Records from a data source

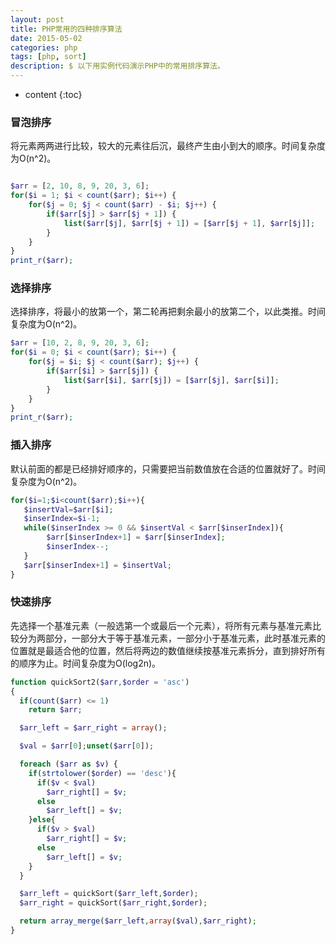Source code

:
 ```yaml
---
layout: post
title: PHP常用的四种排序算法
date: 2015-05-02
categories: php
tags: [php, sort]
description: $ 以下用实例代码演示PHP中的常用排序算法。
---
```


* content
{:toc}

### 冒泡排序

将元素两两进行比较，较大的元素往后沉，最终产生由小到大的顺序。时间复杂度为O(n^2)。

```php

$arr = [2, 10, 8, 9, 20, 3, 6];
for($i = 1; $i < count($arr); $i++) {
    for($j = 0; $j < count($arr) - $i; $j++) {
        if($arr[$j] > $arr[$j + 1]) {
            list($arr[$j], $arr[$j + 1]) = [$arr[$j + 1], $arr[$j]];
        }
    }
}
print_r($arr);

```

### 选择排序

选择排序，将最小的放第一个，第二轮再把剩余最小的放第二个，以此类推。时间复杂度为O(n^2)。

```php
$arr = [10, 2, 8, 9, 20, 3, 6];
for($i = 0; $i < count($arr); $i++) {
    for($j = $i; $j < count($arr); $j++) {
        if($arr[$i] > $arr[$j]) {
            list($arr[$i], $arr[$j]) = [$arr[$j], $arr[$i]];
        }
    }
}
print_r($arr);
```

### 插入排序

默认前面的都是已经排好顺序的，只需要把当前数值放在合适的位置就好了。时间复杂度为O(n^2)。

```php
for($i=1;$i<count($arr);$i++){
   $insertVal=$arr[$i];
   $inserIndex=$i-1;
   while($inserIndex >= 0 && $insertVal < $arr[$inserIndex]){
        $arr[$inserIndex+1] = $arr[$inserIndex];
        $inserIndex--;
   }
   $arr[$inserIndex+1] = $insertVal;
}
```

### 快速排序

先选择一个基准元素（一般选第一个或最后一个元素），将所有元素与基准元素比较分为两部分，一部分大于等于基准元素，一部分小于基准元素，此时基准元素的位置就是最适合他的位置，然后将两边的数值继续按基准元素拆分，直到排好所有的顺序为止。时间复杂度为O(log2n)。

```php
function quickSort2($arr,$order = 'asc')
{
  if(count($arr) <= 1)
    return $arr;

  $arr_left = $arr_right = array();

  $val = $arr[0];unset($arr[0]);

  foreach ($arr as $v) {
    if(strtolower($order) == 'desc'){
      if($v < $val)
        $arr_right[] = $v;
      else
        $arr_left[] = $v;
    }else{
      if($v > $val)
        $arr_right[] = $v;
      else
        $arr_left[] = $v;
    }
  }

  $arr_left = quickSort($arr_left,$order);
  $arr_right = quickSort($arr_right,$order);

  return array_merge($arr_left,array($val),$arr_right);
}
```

...

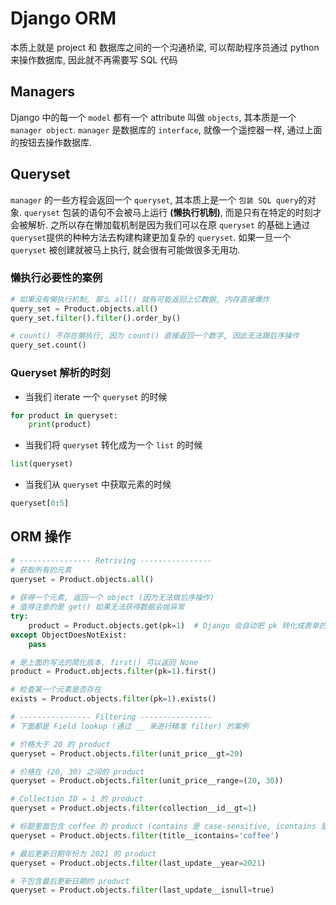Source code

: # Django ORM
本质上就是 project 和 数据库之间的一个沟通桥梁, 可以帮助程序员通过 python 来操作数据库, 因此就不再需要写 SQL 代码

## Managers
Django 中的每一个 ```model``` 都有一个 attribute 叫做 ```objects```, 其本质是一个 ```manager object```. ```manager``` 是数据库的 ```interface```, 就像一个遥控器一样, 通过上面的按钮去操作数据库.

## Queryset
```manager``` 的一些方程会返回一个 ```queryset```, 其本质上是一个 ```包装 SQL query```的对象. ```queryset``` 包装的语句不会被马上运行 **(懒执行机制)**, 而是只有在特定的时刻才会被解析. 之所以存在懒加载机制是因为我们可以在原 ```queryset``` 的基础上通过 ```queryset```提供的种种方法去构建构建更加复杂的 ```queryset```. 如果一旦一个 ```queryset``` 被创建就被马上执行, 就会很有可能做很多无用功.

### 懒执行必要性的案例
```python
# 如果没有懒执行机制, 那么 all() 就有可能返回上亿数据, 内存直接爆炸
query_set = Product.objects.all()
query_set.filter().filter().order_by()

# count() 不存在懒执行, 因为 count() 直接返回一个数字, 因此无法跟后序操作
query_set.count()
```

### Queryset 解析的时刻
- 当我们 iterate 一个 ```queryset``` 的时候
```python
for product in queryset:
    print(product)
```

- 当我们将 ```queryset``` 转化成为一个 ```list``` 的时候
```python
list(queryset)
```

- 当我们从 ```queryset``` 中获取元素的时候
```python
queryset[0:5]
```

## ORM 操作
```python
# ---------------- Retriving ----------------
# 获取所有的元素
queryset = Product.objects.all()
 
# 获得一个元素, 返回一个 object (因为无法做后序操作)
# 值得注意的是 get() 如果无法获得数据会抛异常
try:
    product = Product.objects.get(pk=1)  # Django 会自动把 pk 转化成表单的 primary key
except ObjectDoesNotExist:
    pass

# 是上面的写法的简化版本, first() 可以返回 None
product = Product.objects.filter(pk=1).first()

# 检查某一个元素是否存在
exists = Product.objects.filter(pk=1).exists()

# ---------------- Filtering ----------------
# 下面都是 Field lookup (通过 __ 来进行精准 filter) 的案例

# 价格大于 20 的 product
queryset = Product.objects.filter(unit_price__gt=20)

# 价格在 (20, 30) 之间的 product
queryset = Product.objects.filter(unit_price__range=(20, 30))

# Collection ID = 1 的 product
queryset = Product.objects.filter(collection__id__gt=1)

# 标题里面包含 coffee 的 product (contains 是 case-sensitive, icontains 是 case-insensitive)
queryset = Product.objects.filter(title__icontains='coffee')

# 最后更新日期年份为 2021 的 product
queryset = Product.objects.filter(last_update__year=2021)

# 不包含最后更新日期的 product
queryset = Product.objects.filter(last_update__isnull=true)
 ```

==

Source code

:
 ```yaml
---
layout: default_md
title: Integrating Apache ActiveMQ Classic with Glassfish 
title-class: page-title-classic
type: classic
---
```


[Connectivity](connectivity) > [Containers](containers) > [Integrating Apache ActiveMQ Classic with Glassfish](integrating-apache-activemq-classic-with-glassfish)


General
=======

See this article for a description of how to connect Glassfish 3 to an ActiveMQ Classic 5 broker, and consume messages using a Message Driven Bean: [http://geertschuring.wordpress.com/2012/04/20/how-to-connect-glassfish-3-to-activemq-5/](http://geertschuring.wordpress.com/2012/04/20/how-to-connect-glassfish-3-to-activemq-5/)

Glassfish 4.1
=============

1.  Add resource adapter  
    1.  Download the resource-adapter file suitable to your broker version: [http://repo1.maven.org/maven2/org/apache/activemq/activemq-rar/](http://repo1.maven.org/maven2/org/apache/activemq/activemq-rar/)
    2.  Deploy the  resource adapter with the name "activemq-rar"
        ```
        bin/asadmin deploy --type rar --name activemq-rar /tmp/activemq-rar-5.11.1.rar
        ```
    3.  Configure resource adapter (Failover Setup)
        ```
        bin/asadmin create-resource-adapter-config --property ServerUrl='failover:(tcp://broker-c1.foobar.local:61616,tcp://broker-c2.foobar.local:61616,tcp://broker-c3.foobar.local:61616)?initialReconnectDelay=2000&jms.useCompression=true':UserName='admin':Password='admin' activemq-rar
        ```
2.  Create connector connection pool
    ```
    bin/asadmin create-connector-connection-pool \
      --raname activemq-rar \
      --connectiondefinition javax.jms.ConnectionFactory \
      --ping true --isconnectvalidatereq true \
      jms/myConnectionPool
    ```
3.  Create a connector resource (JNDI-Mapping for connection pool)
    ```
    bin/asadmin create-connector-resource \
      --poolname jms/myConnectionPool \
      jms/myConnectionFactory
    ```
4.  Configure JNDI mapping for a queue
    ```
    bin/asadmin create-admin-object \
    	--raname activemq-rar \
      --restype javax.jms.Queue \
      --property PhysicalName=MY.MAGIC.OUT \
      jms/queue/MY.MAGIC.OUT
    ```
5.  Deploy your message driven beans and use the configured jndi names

Work item: Filter the data above by the word "javax" and copy every line that matches.

Exercise result:
      --connectiondefinition javax.jms.ConnectionFactory \
      --restype javax.jms.Queue \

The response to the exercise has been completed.